Available records section start

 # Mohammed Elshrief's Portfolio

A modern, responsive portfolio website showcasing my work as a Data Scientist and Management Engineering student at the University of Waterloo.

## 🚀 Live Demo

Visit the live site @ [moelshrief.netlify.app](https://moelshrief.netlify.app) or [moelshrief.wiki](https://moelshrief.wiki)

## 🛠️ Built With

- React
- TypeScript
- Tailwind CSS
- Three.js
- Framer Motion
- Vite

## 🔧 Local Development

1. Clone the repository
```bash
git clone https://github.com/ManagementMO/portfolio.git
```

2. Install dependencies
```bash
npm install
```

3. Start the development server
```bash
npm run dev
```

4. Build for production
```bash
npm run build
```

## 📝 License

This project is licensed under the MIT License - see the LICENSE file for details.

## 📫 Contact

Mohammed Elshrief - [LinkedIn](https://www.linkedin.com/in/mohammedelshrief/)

Available records section end

# Instructions for the task
Within the data above, filter for lines containing the word "https" and copy each one.

# The completed task
Visit the live site @ [moelshrief.netlify.app](https://moelshrief.netlify.app) or [moelshrief.wiki](https://moelshrief.wiki)
git clone https://github.com/ManagementMO/portfolio.git
Mohammed Elshrief - [LinkedIn](https://www.linkedin.com/in/mohammedelshrief/)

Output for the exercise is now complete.